Engine oil \(\left(c_{p}=2100 \mathrm{~J} / \mathrm{kg} \cdot \mathrm{K}\right)\) is to be heated from \(20^{\circ} \mathrm{C}\) to \(60^{\circ} \mathrm{C}\) at a rate of \(0.3 \mathrm{~kg} / \mathrm{s}\) in a \(2-\mathrm{cm}\)-diameter thinwalled copper tube by condensing steam outside at a temperature of \(130^{\circ} \mathrm{C}\left(h_{f g}=2174 \mathrm{~kJ} / \mathrm{kg}\right)\). For an overall heat transfer coefficient of \(650 \mathrm{~W} / \mathrm{m}^{2} \cdot \mathrm{K}\), determine the rate of heat transfer and the length of the tube required to achieve it.

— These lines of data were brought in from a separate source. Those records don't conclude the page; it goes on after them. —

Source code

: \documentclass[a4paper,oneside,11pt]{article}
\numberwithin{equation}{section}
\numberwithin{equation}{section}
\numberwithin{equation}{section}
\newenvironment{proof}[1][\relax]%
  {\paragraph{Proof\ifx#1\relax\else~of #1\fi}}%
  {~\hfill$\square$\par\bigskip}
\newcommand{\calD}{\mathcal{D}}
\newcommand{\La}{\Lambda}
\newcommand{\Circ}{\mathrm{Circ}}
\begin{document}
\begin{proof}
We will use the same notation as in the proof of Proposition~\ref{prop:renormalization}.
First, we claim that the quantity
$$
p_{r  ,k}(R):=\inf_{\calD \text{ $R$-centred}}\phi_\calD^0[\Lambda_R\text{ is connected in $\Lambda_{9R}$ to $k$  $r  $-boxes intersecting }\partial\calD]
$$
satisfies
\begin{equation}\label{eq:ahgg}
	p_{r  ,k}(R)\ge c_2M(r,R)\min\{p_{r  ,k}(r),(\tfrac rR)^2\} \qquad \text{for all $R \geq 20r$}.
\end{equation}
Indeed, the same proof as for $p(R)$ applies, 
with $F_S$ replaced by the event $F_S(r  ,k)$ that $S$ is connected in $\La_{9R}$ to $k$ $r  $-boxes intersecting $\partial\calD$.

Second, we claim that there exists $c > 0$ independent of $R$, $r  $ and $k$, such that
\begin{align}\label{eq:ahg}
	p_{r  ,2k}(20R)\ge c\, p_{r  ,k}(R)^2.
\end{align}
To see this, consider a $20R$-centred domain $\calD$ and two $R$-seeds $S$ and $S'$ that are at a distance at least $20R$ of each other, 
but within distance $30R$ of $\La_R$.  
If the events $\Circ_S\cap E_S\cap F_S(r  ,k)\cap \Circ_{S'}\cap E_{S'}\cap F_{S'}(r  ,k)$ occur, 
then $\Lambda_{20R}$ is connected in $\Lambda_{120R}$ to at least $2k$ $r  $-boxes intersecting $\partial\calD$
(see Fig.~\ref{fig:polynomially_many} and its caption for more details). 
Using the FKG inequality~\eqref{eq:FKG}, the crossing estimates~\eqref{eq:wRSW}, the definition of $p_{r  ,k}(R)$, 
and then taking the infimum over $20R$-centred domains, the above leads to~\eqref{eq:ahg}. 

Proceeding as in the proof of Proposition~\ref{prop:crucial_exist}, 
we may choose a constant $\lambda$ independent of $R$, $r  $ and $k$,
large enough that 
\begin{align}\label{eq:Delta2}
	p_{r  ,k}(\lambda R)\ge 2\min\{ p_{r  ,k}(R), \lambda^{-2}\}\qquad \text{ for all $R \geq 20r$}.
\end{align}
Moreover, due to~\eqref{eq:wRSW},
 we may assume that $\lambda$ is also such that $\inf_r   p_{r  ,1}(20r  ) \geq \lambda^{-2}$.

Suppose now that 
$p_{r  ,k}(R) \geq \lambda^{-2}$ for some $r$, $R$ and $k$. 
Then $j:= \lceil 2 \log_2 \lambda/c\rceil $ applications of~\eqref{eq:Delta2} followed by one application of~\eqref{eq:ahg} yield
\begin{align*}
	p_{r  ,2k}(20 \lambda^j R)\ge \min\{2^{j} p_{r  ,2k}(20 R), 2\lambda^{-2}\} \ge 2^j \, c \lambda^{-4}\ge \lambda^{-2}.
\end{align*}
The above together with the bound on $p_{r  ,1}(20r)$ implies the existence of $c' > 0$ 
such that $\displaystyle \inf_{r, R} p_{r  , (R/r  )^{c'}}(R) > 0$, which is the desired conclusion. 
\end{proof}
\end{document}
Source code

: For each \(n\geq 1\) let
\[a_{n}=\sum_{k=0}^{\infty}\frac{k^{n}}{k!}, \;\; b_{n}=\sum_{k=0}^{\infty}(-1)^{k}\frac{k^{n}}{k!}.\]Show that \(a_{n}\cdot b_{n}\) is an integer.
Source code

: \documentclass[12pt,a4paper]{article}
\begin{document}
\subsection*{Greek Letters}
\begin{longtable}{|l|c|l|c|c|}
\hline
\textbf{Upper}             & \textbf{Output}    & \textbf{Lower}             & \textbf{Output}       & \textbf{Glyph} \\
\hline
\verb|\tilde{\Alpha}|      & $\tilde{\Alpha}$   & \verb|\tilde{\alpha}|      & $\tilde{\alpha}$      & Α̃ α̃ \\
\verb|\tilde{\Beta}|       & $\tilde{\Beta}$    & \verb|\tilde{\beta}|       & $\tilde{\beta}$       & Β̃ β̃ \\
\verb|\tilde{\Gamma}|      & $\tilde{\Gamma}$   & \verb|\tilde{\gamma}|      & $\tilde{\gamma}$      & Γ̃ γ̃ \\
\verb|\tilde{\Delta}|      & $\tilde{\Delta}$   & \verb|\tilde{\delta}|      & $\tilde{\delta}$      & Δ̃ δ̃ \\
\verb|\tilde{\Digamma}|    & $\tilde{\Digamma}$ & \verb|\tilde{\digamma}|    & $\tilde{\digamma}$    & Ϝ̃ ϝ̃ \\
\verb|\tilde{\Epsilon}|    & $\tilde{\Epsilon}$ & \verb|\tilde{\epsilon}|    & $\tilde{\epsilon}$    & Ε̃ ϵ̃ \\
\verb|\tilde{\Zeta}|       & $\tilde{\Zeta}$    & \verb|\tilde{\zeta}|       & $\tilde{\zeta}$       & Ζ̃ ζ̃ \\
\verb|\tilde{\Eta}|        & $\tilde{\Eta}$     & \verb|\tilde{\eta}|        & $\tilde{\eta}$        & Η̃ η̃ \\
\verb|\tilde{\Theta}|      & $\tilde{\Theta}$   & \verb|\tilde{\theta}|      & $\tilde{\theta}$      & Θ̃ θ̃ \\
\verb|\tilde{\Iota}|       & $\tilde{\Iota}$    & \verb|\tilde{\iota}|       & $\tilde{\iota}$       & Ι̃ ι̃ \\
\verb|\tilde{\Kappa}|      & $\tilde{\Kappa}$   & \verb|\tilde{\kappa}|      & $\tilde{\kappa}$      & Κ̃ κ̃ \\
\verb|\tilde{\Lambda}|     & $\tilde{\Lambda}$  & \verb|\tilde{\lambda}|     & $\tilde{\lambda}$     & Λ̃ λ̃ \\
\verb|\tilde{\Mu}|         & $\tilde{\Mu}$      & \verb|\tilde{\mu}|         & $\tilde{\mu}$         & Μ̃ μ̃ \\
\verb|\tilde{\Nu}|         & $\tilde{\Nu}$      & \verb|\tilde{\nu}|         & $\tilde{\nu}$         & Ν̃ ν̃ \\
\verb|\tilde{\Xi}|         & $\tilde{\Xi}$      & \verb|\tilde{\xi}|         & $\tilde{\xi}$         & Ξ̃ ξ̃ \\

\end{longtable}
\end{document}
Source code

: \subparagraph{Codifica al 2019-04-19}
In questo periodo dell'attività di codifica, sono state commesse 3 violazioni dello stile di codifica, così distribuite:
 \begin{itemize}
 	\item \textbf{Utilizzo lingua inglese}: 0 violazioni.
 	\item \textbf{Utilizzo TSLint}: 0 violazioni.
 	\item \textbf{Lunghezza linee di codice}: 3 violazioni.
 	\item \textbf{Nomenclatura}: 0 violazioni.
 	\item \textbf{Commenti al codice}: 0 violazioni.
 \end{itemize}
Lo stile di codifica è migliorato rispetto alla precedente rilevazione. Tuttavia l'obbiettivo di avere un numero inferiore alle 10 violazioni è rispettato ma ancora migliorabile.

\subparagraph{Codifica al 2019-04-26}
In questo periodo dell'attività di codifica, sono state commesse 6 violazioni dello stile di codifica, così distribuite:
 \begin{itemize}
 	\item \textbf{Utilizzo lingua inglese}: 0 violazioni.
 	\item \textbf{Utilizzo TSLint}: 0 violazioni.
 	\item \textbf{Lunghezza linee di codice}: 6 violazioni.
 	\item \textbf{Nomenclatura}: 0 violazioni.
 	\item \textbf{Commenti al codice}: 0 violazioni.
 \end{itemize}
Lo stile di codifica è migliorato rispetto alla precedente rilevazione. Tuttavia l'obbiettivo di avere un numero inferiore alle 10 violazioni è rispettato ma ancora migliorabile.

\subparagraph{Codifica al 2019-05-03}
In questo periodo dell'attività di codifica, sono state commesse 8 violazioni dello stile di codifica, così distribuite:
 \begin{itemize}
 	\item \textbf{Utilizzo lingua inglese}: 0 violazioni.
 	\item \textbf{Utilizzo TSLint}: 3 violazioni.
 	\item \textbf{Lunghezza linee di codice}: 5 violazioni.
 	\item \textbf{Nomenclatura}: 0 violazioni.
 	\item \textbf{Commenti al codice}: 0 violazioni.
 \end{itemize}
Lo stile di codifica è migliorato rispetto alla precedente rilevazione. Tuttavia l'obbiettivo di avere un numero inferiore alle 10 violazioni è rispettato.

Given, the flow rate of engine oil is \(0.3\ kg/s\).

To find the heat transfer required to raise the temperature of engine oil from \(20^\circ C\) to \(60^\circ C\), we can use the formula: \(Q=mc_p\Delta T\) Where \(Q\) is the heat transfer, \(m\) is the mass flow rate of engine oil, \(c_p\) is the specific heat capacity and \(\Delta T\) is the change in temperature. Given \(m=0.3\ kg/s\), \(c_p=2100\ J/kg\cdot K\), and \(\Delta T = 60-20 = 40^\circ C\). Therefore, \(Q = (0.3)(2100)(40)= 25200\ W\).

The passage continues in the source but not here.